• _Your assignment_: For the data below, report the number of lines that contain the string "peuvent" and nothing else.
• • •
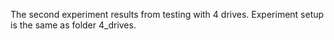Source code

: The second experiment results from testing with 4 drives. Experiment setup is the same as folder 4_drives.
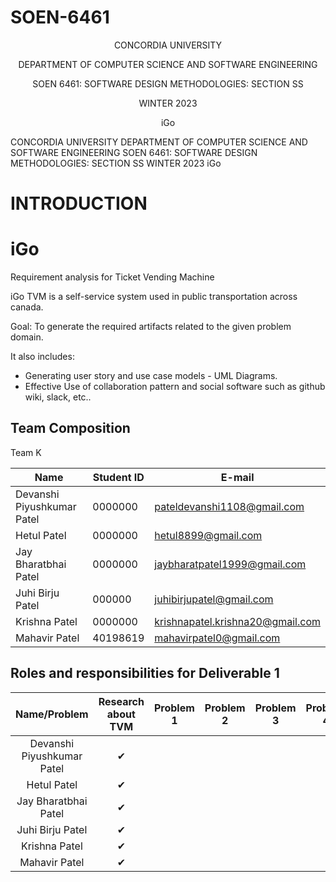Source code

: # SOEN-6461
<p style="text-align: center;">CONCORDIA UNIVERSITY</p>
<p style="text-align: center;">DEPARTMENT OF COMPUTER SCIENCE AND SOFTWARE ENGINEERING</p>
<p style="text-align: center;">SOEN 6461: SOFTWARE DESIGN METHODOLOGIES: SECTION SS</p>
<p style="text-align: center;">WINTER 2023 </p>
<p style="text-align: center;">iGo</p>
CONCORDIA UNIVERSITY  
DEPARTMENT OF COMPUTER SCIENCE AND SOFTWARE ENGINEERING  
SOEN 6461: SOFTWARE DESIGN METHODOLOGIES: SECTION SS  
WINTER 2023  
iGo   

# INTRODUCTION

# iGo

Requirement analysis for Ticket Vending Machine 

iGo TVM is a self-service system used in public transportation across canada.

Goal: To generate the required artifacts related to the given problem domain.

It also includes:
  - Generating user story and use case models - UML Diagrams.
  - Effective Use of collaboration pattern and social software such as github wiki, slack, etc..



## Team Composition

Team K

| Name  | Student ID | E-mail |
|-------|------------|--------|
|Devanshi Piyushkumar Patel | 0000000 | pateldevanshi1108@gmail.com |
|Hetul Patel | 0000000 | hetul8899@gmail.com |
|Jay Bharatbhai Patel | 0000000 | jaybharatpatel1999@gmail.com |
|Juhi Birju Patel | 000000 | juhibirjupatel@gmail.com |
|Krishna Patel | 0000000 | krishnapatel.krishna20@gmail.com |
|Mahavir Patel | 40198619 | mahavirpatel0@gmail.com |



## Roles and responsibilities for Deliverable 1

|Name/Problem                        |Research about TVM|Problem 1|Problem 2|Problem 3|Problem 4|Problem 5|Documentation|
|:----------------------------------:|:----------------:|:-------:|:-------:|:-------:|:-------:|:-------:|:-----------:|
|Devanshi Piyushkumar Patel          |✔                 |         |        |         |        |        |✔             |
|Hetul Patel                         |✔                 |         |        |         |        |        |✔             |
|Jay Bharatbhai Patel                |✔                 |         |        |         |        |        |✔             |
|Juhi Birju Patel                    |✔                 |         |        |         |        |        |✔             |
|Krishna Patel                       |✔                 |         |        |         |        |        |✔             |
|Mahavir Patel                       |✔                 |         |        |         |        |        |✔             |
• • •
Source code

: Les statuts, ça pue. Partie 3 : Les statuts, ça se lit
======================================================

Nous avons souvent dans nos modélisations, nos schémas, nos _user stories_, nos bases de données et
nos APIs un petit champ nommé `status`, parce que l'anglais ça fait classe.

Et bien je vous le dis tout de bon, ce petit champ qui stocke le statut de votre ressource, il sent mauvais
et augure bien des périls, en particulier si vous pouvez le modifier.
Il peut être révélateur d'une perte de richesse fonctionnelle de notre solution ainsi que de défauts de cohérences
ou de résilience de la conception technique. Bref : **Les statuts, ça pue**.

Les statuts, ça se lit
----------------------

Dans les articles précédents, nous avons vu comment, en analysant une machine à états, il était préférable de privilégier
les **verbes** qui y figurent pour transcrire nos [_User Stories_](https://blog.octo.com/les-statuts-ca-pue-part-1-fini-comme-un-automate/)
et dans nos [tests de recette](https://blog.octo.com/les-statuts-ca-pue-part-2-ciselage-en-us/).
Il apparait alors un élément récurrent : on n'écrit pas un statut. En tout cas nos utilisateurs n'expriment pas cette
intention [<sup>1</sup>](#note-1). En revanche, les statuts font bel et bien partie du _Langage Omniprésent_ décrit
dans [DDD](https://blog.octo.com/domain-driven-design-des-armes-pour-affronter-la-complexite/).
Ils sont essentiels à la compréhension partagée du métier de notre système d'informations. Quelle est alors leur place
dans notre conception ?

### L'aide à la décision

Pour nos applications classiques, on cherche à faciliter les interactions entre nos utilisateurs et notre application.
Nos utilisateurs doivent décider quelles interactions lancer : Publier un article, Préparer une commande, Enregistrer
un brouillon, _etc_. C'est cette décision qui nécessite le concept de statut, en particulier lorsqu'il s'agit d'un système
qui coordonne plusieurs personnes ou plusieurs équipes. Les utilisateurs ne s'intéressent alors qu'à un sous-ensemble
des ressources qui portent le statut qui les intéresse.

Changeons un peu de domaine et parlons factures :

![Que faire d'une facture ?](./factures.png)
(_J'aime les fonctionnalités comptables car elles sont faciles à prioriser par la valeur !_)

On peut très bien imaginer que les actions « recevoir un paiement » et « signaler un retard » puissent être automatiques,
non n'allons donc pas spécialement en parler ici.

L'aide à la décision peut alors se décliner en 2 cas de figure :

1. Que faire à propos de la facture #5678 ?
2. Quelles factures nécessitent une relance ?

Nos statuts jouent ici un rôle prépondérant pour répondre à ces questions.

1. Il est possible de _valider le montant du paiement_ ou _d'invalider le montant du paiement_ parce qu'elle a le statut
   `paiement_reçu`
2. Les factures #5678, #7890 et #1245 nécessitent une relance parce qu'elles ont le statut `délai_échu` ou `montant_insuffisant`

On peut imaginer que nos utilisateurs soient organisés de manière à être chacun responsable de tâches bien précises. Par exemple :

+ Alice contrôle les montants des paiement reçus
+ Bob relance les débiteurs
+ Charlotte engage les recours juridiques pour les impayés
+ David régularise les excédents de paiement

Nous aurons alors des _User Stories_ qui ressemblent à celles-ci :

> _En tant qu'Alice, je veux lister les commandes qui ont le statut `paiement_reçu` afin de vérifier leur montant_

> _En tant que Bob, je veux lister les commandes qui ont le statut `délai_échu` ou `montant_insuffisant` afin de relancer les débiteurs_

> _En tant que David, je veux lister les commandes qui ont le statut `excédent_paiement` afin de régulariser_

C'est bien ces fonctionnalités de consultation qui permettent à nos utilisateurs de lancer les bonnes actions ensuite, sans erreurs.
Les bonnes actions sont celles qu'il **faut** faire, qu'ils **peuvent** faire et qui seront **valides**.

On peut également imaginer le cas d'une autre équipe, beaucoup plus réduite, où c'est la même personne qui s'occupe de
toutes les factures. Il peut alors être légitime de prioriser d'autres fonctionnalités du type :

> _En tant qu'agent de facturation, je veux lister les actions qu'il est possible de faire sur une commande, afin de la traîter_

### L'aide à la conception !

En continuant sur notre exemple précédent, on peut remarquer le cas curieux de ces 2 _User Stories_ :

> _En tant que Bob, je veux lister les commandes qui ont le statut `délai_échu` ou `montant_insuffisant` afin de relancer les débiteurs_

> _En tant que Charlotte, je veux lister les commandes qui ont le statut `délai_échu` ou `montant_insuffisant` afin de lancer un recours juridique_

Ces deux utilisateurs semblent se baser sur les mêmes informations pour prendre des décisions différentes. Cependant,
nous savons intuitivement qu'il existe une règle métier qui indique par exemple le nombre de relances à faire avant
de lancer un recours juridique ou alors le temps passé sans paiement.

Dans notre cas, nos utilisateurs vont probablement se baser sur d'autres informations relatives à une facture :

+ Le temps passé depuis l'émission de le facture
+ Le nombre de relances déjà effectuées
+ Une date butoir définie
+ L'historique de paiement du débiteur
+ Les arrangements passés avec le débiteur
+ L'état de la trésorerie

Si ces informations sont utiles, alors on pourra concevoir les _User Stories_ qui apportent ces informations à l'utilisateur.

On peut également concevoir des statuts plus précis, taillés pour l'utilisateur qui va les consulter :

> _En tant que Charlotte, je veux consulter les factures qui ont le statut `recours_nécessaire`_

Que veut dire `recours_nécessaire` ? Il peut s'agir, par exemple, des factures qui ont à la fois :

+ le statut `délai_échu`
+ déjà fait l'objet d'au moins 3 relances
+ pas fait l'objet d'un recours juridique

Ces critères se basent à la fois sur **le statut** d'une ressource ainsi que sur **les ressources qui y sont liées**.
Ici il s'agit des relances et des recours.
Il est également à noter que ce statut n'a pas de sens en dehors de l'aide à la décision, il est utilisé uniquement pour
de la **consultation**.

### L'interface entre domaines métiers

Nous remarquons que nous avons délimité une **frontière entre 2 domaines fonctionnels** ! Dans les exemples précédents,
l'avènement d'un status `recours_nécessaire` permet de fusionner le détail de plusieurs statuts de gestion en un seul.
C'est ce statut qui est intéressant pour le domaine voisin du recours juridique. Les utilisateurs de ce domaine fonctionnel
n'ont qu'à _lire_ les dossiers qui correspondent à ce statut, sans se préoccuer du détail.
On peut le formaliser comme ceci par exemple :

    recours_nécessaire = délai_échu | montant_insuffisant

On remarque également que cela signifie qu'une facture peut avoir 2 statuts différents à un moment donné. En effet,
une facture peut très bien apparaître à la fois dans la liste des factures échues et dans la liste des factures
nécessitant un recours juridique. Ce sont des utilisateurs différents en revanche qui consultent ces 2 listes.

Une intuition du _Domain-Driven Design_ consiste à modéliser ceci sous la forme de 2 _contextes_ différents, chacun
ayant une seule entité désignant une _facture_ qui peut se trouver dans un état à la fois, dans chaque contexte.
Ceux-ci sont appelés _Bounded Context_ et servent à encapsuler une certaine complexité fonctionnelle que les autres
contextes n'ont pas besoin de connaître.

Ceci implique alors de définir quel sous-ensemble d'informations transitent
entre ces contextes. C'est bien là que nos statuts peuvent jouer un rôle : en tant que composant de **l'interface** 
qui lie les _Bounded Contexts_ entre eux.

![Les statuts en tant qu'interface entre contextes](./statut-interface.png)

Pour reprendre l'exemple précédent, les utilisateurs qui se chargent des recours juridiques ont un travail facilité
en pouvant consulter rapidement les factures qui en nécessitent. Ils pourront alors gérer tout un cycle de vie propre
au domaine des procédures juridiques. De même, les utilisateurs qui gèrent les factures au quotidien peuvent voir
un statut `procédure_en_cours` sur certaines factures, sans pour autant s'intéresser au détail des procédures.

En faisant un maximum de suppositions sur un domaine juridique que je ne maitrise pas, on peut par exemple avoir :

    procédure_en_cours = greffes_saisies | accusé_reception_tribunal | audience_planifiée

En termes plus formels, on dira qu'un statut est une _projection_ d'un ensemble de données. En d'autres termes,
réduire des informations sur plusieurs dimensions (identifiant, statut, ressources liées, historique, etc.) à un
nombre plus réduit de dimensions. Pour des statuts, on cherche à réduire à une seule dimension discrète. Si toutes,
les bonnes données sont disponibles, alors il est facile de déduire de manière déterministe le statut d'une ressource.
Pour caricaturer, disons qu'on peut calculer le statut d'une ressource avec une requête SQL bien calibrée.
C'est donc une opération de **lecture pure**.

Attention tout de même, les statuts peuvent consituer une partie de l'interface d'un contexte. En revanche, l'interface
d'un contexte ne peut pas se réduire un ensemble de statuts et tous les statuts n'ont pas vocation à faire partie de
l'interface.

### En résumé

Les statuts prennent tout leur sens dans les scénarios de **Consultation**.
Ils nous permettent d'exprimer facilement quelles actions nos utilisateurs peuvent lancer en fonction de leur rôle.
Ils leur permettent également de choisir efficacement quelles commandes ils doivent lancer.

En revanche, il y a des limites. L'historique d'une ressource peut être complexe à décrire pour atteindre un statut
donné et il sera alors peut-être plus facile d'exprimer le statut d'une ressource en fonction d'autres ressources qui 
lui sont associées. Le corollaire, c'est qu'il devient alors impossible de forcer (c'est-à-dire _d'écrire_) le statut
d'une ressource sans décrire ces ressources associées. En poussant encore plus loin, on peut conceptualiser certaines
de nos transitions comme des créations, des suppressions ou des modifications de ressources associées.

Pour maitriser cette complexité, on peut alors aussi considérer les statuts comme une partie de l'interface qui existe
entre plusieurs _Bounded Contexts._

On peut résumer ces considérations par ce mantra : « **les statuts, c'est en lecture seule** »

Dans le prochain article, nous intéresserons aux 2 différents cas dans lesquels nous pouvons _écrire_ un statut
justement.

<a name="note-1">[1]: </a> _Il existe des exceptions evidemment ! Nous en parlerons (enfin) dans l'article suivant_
• • •
• _Task result_: 5